Brüssel/Berlin - Nach der Rettung der insolventen Kaufhaus-Kette Karstadt will Milliardär Nicolas Berggruen nun Europa aus der Krise führen. Dazu rief der deutsch-amerikanische Investor einstige europäische Regierungschefs wie Ex-Bundeskanzler Gerhard Schröder, Politiker und Wirtschaftswissenschaftler in seinen Rat für die Zukunft Europas. Die aktuell amtierenden Politiker bräuchten Hilfe, begründete Berggruen seinen Vorstoß am Montag in Brüssel.

Schröder und die restlichen Mitglieder des Gremiums sehen Europa an einem Scheideweg: Entweder rücken die Staaten politisch und wirtschaftlich enger zusammen, oder sie riskieren ein Auseinanderbrechen. "Für uns ist Europa die einzige Lösung", betonen neben Schröder die Ex-Regierungschefs Tony Blair (Großbritannien), Guy Verhofstadt (Belgien) oder Matti Vanhanen (Finnland) in ihrer gemeinsamen Erklärung. Zudem müssten die Staaten künftig gemeinsame Schuldverschreibungen (Euro-Bonds) ausgeben können, was streng kontrolliert werden müsse.

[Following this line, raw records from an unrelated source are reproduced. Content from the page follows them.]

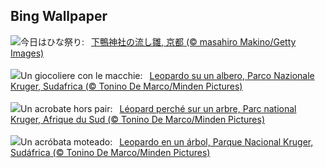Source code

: ## Bing Wallpaper
![](https://www.bing.com/th?id=OHR.Hinamatsuri2024_JA-JP0939071176_UHD.jpg&w=1000)今日はひな祭り:&nbsp;&ensp;[下鴨神社の流し雛, 京都 (© masahiro Makino/Getty Images)](https://www.bing.com/th?id=OHR.Hinamatsuri2024_JA-JP0939071176_UHD.jpg)
<br><br/>
![](https://www.bing.com/th?id=OHR.KrugerLeopard_IT-IT3868840858_UHD.jpg&w=1000)Un giocoliere con le macchie:&nbsp;&ensp;[Leopardo su un albero, Parco Nazionale Kruger, Sudafrica (© Tonino De Marco/Minden Pictures)](https://www.bing.com/th?id=OHR.KrugerLeopard_IT-IT3868840858_UHD.jpg)
<br><br/>
![](https://www.bing.com/th?id=OHR.KrugerLeopard_FR-FR6172062962_UHD.jpg&w=1000)Un acrobate hors pair:&nbsp;&ensp;[Léopard perché sur un arbre, Parc national Kruger, Afrique du Sud (© Tonino De Marco/Minden Pictures)](https://www.bing.com/th?id=OHR.KrugerLeopard_FR-FR6172062962_UHD.jpg)
<br><br/>
![](https://www.bing.com/th?id=OHR.KrugerLeopard_ES-ES8263173338_UHD.jpg&w=1000)Un acróbata moteado:&nbsp;&ensp;[Leopardo en un árbol, Parque Nacional Kruger, Sudáfrica (© Tonino De Marco/Minden Pictures)](https://www.bing.com/th?id=OHR.KrugerLeopard_ES-ES8263173338_UHD.jpg)
<br><br/>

Merkel fürchtet Domino-Effekt

Neue bahnbrechende Ideen haben Schröder und Co. allerdings nicht zu bieten. Dafür unterstützen sie Kanzlerin Angela Merkel (CDU) und Frankreichs Präsident Nicolas Sarkozy bei deren Bestreben, eine europäische Wirtschaftsregierung einzurichten. Schröder wettert gegen die Diskussion, ob das krisengebeutelte Griechenland nicht besser aus der Euro-Währungsunion ausscheiden solle. "Das ist Quatsch, das ist übler Populismus", sagt Schröder. So ein Schritt würde die Gemeinschaftswährung zerstören und sei "jenseits aller ökonomischen Vernunft".

Merkel wies Forderungen auch aus den eigenen Reihen nach einem Ausschluss Griechenlands aus der Euro-Zone klar zurück. "Ich glaube, dass wir damit einen Domino-Effekt einleiten könnten, der außerordentlich gefährlich für unser Währungssystem ist" sagte sie in Berlin. Es sei aber wichtig, dass Griechenland seine Reform-Zusagen als Gegenleistung für die Notkredite auch umsetze und einhalte.

Die Kanzlerin rechnet weiter mit einer Mehrheit der schwarz-gelben Koalition bei der Abstimmung des Bundestages über die Stärkung des Euro-Rettungsschirms EFSF. Die Pläne zur Reform des EFSF werden diese Woche im Bundestag eingebracht, Ende September soll das Parlament darüber abstimmen. Die Euro-Hilfen und die Griechenland-Probleme beherrschen auch die an diesem Dienstag beginnenden Haushaltsberatungen des Bundestages.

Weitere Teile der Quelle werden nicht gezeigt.